Materials provided:
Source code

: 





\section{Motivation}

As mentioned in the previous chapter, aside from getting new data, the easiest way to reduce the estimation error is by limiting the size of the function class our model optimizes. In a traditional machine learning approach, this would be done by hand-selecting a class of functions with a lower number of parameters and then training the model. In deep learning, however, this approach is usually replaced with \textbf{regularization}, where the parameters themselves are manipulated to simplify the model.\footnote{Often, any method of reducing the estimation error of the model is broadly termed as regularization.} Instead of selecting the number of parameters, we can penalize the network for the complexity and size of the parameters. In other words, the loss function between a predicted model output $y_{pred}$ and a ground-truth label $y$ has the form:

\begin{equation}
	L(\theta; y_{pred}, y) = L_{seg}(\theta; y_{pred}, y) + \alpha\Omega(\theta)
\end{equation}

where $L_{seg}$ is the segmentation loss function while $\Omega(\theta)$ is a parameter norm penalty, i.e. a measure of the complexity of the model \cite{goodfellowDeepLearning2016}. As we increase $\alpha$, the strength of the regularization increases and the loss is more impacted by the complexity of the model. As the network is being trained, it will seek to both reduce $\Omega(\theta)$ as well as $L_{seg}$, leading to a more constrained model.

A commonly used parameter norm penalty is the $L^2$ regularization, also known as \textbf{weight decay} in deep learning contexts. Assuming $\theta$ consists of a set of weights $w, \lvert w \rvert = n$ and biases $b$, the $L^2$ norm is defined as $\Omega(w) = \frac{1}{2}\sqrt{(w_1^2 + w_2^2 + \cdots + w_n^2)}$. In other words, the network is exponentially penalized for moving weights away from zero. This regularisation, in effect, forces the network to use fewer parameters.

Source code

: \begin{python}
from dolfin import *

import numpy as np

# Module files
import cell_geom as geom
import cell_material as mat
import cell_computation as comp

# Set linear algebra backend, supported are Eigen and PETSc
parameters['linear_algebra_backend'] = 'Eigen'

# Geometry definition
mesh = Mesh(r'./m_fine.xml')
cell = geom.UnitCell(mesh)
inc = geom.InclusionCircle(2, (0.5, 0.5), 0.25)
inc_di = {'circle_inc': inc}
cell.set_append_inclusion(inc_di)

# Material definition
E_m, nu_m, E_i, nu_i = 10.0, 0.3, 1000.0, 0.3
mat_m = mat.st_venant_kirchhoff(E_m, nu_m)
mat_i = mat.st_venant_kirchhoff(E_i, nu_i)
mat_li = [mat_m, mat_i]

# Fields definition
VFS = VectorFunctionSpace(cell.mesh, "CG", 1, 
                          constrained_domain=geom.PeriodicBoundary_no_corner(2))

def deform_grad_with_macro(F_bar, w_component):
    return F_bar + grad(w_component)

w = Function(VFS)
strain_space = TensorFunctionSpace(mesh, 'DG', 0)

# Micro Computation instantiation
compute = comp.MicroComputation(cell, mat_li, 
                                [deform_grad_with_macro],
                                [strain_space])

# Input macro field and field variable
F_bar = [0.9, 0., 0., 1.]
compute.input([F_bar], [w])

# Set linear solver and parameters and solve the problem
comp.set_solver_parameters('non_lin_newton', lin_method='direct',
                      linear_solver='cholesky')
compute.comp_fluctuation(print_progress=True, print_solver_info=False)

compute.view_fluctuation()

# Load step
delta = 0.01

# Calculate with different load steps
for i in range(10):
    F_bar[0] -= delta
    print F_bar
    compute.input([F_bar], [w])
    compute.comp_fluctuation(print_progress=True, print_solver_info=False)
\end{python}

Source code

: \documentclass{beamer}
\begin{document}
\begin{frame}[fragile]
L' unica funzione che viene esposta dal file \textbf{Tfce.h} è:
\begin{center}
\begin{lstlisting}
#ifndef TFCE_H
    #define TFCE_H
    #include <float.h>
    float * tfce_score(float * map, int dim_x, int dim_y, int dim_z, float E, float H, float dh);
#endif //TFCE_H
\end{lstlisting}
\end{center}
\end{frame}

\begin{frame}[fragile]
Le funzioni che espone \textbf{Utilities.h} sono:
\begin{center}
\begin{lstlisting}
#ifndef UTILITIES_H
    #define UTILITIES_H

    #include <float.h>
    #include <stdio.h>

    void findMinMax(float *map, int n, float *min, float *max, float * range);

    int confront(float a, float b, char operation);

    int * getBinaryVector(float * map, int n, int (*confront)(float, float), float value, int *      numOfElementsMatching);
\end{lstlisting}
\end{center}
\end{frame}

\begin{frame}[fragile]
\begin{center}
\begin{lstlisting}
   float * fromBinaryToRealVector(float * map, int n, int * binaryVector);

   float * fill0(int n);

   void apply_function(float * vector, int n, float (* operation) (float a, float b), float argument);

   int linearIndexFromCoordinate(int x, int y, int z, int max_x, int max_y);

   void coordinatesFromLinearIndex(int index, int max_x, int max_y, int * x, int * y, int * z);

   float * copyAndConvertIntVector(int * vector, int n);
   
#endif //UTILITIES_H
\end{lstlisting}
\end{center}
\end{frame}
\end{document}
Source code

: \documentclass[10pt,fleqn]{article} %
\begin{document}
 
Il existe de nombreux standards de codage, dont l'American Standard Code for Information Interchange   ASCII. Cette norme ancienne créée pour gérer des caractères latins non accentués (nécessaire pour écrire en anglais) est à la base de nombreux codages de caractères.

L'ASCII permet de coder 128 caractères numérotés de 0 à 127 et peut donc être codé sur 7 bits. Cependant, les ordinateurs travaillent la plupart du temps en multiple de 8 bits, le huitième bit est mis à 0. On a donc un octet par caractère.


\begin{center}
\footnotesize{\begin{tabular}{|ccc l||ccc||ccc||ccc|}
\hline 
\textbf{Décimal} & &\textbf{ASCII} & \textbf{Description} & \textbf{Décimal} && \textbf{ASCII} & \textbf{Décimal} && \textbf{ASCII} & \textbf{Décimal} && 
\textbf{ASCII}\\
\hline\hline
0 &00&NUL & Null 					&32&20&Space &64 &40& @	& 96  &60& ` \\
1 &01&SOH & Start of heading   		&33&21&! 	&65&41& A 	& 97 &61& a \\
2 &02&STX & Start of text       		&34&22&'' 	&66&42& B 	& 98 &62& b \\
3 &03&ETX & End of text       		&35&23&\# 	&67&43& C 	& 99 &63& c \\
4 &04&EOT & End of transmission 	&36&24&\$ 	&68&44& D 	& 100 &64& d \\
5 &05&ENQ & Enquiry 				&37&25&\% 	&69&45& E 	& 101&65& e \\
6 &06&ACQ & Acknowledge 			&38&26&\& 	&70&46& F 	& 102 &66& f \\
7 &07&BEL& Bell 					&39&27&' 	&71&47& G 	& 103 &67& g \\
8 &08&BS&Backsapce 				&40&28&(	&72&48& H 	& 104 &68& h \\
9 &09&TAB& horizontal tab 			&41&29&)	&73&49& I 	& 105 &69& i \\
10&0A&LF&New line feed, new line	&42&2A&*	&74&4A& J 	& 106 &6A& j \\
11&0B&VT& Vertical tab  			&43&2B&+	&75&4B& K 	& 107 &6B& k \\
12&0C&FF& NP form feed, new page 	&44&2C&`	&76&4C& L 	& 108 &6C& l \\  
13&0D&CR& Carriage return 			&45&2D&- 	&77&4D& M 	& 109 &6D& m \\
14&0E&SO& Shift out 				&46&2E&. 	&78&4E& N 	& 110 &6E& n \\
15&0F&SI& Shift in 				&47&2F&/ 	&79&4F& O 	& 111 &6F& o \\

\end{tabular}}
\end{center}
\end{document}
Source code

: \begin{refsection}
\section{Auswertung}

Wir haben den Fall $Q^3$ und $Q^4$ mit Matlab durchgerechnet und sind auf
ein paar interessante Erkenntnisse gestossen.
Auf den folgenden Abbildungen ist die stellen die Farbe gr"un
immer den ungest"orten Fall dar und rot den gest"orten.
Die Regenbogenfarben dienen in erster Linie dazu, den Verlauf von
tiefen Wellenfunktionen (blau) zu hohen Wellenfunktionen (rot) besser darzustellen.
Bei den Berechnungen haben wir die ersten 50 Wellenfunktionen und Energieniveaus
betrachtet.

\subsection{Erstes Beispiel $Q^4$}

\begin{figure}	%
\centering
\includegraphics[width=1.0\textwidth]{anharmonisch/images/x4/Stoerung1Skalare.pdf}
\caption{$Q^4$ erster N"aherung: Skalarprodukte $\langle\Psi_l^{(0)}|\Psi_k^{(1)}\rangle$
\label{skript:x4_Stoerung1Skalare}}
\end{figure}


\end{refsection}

Work to be completed: Restate word for word the lines of the data above, starting at the line containing "0 &00&NUL &" and ending at the line containing "11&0B&VT& Vertical tab", both included, and nothing more.

Output of the task:
0 &00&NUL & Null 					&32&20&Space &64 &40& @	& 96  &60& ` \\
1 &01&SOH & Start of heading   		&33&21&! 	&65&41& A 	& 97 &61& a \\
2 &02&STX & Start of text       		&34&22&'' 	&66&42& B 	& 98 &62& b \\
3 &03&ETX & End of text       		&35&23&\# 	&67&43& C 	& 99 &63& c \\
4 &04&EOT & End of transmission 	&36&24&\$ 	&68&44& D 	& 100 &64& d \\
5 &05&ENQ & Enquiry 				&37&25&\% 	&69&45& E 	& 101&65& e \\
6 &06&ACQ & Acknowledge 			&38&26&\& 	&70&46& F 	& 102 &66& f \\
7 &07&BEL& Bell 					&39&27&' 	&71&47& G 	& 103 &67& g \\
8 &08&BS&Backsapce 				&40&28&(	&72&48& H 	& 104 &68& h \\
9 &09&TAB& horizontal tab 			&41&29&)	&73&49& I 	& 105 &69& i \\
10&0A&LF&New line feed, new line	&42&2A&*	&74&4A& J 	& 106 &6A& j \\
11&0B&VT& Vertical tab  			&43&2B&+	&75&4B& K 	& 107 &6B& k \\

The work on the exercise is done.